[Start of section]
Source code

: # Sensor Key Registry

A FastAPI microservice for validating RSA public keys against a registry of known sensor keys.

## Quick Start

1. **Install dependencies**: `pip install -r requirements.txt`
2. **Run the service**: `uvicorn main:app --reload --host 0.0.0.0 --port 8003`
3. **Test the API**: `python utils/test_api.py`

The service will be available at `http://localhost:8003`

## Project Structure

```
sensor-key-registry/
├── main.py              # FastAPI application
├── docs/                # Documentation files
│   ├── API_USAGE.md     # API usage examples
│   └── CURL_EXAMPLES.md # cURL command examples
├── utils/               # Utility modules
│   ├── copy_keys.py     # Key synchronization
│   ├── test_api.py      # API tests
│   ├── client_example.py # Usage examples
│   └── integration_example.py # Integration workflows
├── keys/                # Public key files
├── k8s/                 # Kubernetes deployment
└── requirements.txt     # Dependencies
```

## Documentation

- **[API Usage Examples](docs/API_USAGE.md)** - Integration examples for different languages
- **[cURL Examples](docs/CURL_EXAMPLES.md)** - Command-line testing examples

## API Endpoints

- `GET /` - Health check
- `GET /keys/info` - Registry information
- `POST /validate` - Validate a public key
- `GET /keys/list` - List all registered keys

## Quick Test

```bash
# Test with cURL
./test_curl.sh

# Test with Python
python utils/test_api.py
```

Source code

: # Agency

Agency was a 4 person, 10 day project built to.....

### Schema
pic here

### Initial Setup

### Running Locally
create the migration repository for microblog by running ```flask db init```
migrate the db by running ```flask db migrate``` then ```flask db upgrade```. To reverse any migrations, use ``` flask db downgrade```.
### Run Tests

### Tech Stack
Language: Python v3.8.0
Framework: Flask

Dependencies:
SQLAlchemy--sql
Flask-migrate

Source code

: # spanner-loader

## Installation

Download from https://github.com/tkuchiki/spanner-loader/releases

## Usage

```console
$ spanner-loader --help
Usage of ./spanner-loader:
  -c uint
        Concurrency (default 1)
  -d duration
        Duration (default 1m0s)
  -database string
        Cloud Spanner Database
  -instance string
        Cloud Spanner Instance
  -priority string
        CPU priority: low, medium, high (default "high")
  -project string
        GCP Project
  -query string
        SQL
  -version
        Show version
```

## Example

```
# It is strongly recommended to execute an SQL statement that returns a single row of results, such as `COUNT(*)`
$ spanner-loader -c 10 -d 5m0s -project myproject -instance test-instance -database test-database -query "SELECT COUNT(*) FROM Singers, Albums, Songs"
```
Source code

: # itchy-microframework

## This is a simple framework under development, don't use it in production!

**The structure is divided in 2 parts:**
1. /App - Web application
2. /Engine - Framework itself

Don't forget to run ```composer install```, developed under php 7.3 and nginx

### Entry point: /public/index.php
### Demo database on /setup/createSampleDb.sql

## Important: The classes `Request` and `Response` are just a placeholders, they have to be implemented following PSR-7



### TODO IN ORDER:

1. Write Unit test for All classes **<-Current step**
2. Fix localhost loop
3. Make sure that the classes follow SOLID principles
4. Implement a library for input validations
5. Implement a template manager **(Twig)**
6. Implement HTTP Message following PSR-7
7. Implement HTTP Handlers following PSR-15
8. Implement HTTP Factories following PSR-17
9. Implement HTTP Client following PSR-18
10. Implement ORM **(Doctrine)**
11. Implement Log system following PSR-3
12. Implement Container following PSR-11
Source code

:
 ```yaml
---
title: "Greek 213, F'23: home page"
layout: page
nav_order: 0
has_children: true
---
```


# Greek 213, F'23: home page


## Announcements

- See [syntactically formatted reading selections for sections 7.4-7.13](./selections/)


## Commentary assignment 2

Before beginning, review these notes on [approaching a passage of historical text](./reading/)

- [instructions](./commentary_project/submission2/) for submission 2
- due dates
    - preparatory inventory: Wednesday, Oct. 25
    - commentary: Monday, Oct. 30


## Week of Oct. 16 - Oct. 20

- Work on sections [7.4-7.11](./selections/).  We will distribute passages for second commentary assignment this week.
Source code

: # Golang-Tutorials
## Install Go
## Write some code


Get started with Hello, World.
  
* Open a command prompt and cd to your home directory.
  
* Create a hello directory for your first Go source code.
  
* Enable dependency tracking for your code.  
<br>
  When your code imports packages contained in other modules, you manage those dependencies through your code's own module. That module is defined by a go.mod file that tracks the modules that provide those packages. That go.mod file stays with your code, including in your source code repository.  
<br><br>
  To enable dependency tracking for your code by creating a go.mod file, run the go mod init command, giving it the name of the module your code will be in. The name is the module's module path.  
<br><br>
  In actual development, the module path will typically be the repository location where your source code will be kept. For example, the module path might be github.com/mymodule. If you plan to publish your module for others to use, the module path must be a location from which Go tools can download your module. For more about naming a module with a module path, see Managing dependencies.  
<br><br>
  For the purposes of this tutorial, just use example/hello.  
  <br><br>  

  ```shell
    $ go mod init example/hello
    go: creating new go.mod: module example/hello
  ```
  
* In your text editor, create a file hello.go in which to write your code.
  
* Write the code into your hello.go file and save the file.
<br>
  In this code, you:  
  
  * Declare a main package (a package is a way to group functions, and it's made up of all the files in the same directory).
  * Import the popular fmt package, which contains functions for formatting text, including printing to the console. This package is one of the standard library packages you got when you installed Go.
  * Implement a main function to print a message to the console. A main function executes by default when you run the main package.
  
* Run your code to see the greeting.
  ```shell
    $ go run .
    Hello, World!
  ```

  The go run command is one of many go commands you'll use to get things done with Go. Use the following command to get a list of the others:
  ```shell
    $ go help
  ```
[End of section]
◆ WHAT TO PRODUCE:
The response must consist solely of the lines from the one with "The go run command" through the end of the listing above, copied exactly; please include the first and the last.

◆ SOLUTION FOR THIS EXERCISE:
  The go run command is one of many go commands you'll use to get things done with Go. Use the following command to get a list of the others:
  ```shell
    $ go help
  ```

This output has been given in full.